Metrics are the backbone of measurement and evaluation in Strikes. They allow you to track performance, behavior, and outcomes of your agents and evaluations in a structured way.

Each metric has:

  • A name that identifies what is being measured
  • A value (typically numeric) representing the measurement
  • A timestamp recording when the measurement was taken
  • An optional step for ordered measurements
  • Optional attributes for additional context

Metrics can be associated with runs, tasks, or even specific objects in your system, providing a flexible way to track performance at different levels of granularity. Metrics are organized inside a larger map and grouped by a name that you choose. You can log a metric either once or at multiple points in your code.

Here are a few examples:

  • Report the loss of your model during training epochs.
  • Track the number of times inference failed during your agent run.
  • Log the average time it takes to pivot between two hosts.
  • Track the total assets discovered during a network scan.
{
    "task_scan_failed": [
        {...},
    ],
    "eval_loss": [
        {...},
        {...},
        {...}
    ],
    "assets_discovered": [
        {...},
        {...}
    ]
}

Logging Metrics

The simplest way to log a metric is:

import dreadnode as dn

with dn.run("my-experiment"):
    # Log a simple metric
    dn.log_metric("accuracy", 0.87)

    # Log a metric with a step number
    dn.log_metric("loss", 0.23, step=1)

    # Multiple metrics with the same name create a time series
    dn.log_metric("loss", 0.19, step=2)
    dn.log_metric("loss", 0.15, step=3)

    dn.log_metric("success", True)

Metrics can be logged for your run as a whole (run-level) or for individual tasks within a run (task-level). Run-level metrics are generally used to track the broad performance of the system, and task-level metrics monitor more nuanced behaviors inside your flows. To make things easy, any task-level metrics will also be mirrored to the run level using the label (name) of the originating task as a prefix. This means that you can still use the same metric name in different tasks, and they will be reported separately in the UI.
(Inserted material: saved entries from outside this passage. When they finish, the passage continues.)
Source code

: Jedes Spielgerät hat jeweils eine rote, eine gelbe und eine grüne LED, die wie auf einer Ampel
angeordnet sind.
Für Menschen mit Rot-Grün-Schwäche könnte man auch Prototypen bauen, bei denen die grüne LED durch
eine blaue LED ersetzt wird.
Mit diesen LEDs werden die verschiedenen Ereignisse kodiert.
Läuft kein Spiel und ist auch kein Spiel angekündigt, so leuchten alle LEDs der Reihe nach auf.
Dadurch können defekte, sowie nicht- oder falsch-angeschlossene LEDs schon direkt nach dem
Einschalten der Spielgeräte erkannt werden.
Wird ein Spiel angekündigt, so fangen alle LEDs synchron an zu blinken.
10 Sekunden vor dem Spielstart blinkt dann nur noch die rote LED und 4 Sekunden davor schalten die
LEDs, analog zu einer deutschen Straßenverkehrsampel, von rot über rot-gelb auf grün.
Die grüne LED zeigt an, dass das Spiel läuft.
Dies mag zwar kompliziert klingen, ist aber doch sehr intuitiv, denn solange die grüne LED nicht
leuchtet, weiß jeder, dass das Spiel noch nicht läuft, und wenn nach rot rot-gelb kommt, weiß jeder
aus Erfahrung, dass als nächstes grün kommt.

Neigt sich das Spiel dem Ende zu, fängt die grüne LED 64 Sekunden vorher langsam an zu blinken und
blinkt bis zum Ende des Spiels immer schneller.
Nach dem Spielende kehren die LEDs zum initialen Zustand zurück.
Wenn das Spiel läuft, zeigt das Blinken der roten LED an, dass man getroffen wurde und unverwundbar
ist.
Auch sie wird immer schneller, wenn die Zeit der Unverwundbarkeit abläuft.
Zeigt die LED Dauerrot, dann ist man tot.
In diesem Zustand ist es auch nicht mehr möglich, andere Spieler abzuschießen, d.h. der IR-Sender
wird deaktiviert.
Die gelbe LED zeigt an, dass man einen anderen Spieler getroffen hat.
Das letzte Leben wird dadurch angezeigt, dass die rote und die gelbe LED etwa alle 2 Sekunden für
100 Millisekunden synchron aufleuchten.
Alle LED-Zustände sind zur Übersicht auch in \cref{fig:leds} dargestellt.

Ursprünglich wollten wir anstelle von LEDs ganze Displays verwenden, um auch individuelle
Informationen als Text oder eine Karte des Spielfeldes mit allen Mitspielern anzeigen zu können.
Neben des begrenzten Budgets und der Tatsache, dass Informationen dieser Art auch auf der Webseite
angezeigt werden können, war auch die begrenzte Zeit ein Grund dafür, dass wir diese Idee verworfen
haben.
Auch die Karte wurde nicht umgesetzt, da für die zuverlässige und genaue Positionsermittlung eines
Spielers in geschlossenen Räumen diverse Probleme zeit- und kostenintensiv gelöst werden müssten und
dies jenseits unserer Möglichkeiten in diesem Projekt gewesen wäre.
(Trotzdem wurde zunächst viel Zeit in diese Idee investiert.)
Adding Context with Attributes

Metrics can include additional attributes to provide context:

dn.log_metric(
    "execution_time",
    0.45,
    attributes={
        "function": "process_image",
        "image_size": "large",
        "batch_id": "batch_123"
    }
)

These attributes help categorize and filter metrics during analysis.

Tracking Origins

A powerful feature of Strikes metrics is their ability to link measurements to specific objects:

# Log an input object
document = {"id": "doc123", "content": "..."}
dn.log_input("document", document)

# Log a metric linked to that object
dn.log_metric("processing_time", 1.23, origin=document)

The origin parameter creates a reference to the object that was measured, allowing you to track which specific inputs led to particular performance outcomes.

Aggregation Modes

When working with metrics, it’s important to provide context—such as averages, sums, or counts. You can always do this manually by keeping seperate variables or lists of previous values. But Strikes provides a way to do this automatically for you:

# Simple value (no aggregation)
dn.log_metric("accuracy", 0.85)

# Average mode: maintain running average of all values
dn.log_metric("accuracy", 0.90, mode="avg")
dn.log_metric("accuracy", 0.80, mode="avg")  # Will be ~0.85

# Min/Max modes: only keep the lowest/highest value
dn.log_metric("best_accuracy", 0.90, mode="max")
dn.log_metric("best_accuracy", 0.50, mode="max")  # Will be 0.90

# Sum mode: accumulate values
dn.log_metric("total_processed", 10, mode="sum")
dn.log_metric("total_processed", 15, mode="sum")  # Will be 25

# Count mode: count the number of times a metric is logged
dn.log_metric("failures", 1, mode="count")
dn.log_metric("failures", 1, mode="count")  # Will be 2

These modes help create meaningful aggregate metrics without requiring you to manually track previous values.

Metrics in Tasks

When used within tasks, metrics provide a way to measure performance or behavior of specific code units:

@dn.task()
async def classify_document(doc):
    # Start with a count metric
    dn.log_metric("documents_processed", 1, mode="count")

    # Measure processing time
    start = time.time()
    result = process_document(doc)
    duration = time.time() - start
    dn.log_metric("processing_time", duration)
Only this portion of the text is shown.